Copy out every line of the records in which "marketing" can be found.

╭─ Available records

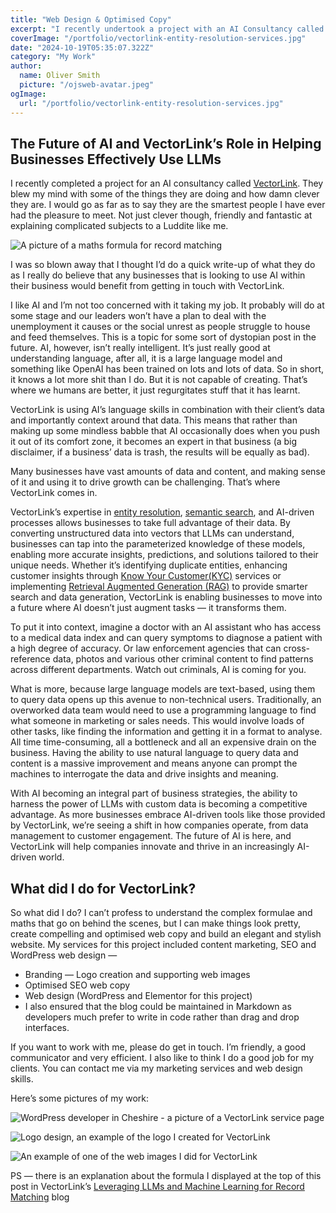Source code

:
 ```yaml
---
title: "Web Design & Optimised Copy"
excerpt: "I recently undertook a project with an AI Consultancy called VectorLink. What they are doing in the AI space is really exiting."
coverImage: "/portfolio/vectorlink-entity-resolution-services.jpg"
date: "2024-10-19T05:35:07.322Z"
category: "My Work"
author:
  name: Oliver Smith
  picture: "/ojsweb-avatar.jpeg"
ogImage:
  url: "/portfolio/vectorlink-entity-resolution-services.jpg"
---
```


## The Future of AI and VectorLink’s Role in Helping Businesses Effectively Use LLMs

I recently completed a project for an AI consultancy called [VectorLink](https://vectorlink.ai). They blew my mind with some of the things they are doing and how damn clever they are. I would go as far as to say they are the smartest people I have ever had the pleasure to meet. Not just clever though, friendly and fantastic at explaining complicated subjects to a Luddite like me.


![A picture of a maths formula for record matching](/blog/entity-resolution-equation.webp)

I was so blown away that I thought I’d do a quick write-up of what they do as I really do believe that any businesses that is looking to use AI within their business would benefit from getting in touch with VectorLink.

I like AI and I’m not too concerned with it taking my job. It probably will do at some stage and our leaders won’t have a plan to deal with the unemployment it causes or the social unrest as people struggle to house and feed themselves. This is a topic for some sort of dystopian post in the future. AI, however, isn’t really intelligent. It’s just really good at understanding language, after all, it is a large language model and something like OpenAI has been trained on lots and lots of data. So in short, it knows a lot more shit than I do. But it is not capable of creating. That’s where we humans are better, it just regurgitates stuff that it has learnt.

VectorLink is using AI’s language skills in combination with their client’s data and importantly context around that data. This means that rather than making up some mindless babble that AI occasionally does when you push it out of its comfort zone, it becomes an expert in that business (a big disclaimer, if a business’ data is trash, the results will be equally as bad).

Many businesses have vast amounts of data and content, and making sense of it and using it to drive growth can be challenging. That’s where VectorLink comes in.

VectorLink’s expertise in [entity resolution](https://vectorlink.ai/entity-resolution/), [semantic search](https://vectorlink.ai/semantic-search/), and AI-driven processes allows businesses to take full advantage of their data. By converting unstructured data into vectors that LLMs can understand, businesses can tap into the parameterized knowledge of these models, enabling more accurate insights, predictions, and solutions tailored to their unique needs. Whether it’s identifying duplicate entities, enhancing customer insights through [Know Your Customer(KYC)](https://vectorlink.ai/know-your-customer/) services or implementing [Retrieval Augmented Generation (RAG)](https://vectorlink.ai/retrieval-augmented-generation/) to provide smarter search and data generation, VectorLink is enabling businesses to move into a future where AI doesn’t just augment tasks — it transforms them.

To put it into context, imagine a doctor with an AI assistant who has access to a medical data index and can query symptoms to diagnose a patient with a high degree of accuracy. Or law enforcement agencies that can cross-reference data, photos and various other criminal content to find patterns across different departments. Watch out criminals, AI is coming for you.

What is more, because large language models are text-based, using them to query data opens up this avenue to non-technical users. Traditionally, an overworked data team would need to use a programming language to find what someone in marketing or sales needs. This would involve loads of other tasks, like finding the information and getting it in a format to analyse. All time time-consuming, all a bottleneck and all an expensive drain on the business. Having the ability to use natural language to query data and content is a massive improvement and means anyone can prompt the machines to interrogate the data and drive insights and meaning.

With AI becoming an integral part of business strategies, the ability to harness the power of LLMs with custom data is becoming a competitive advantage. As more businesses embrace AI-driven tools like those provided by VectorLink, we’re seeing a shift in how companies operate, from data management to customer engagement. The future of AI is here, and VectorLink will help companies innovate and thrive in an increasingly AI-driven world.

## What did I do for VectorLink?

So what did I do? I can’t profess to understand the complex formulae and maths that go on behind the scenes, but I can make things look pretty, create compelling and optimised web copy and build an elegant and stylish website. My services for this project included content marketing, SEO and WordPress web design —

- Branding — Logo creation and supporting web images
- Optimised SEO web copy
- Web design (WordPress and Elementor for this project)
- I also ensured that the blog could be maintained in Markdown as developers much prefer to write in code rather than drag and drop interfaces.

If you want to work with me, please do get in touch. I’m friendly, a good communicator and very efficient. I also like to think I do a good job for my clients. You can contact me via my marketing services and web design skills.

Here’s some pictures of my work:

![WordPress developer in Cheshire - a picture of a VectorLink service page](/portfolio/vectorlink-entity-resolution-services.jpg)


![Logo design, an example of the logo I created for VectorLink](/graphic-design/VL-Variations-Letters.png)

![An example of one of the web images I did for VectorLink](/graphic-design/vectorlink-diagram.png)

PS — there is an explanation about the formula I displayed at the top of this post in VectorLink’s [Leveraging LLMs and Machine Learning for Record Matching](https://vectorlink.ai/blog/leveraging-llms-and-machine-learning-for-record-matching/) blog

╰─
╭─ Available records

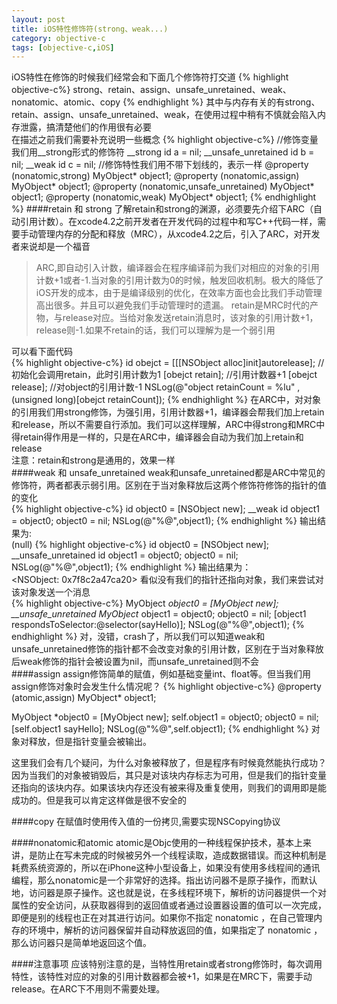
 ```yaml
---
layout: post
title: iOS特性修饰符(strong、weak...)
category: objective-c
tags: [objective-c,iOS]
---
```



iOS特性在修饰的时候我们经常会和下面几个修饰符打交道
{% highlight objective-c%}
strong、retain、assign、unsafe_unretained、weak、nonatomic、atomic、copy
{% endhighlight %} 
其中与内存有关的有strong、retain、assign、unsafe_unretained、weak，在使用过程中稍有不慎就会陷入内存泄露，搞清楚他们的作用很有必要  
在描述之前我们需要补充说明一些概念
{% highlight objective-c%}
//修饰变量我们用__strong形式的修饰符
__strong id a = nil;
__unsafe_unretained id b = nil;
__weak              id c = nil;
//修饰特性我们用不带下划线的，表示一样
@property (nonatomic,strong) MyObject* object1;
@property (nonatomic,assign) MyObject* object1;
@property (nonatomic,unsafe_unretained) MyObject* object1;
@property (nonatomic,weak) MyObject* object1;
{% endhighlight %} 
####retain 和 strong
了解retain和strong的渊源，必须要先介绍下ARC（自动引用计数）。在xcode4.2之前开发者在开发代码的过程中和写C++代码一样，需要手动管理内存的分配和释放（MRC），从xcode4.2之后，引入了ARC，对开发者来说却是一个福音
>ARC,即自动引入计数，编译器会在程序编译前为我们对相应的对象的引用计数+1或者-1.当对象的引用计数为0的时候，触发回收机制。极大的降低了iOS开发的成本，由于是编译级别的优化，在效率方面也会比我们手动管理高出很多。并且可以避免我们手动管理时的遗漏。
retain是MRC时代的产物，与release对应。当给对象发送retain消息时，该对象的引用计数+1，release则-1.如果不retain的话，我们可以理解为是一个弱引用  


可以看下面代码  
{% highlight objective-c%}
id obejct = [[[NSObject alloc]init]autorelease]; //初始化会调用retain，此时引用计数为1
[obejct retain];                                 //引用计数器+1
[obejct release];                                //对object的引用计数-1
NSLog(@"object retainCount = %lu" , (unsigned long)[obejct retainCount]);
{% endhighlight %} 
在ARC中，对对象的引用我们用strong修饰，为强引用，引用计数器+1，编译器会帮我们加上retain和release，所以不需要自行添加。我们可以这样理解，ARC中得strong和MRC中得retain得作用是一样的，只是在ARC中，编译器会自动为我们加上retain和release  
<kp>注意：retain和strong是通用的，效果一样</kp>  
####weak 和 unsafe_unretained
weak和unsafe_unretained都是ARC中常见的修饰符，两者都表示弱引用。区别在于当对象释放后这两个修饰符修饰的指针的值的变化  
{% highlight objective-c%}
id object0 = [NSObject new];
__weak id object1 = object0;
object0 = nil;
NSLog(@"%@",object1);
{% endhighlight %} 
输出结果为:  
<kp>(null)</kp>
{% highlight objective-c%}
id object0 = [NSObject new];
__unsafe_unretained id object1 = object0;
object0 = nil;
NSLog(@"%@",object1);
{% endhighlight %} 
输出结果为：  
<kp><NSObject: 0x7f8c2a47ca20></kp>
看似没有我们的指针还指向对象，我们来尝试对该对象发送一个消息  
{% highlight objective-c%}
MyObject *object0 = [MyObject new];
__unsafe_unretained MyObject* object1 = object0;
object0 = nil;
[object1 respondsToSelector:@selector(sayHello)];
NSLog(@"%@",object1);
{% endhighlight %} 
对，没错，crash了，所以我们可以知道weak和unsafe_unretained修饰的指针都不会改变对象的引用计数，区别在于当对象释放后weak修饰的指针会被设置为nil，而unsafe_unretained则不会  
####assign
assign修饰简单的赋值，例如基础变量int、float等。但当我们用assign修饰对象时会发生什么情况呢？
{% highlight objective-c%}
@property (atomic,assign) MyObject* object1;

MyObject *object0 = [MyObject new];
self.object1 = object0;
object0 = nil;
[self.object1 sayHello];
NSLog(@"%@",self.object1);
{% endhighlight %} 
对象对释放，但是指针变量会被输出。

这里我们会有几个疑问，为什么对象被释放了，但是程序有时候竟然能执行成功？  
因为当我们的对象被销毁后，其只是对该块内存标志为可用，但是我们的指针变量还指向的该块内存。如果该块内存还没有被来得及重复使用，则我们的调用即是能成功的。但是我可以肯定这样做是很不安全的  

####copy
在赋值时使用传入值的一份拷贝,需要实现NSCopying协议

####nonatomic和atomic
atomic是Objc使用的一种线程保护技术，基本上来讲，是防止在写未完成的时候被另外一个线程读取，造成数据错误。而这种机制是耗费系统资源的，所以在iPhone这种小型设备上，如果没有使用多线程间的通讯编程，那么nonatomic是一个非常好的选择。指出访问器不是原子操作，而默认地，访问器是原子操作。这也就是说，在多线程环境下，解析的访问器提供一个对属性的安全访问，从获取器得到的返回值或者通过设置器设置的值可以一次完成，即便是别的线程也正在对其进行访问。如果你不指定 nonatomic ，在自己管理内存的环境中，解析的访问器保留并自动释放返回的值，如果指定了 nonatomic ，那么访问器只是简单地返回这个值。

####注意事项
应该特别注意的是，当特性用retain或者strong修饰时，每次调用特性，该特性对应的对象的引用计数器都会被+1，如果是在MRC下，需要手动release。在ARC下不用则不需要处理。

╰─

* _Answer section_:
What is more, because large language models are text-based, using them to query data opens up this avenue to non-technical users. Traditionally, an overworked data team would need to use a programming language to find what someone in marketing or sales needs. This would involve loads of other tasks, like finding the information and getting it in a format to analyse. All time time-consuming, all a bottleneck and all an expensive drain on the business. Having the ability to use natural language to query data and content is a massive improvement and means anyone can prompt the machines to interrogate the data and drive insights and meaning.
So what did I do? I can’t profess to understand the complex formulae and maths that go on behind the scenes, but I can make things look pretty, create compelling and optimised web copy and build an elegant and stylish website. My services for this project included content marketing, SEO and WordPress web design —
If you want to work with me, please do get in touch. I’m friendly, a good communicator and very efficient. I also like to think I do a good job for my clients. You can contact me via my marketing services and web design skills.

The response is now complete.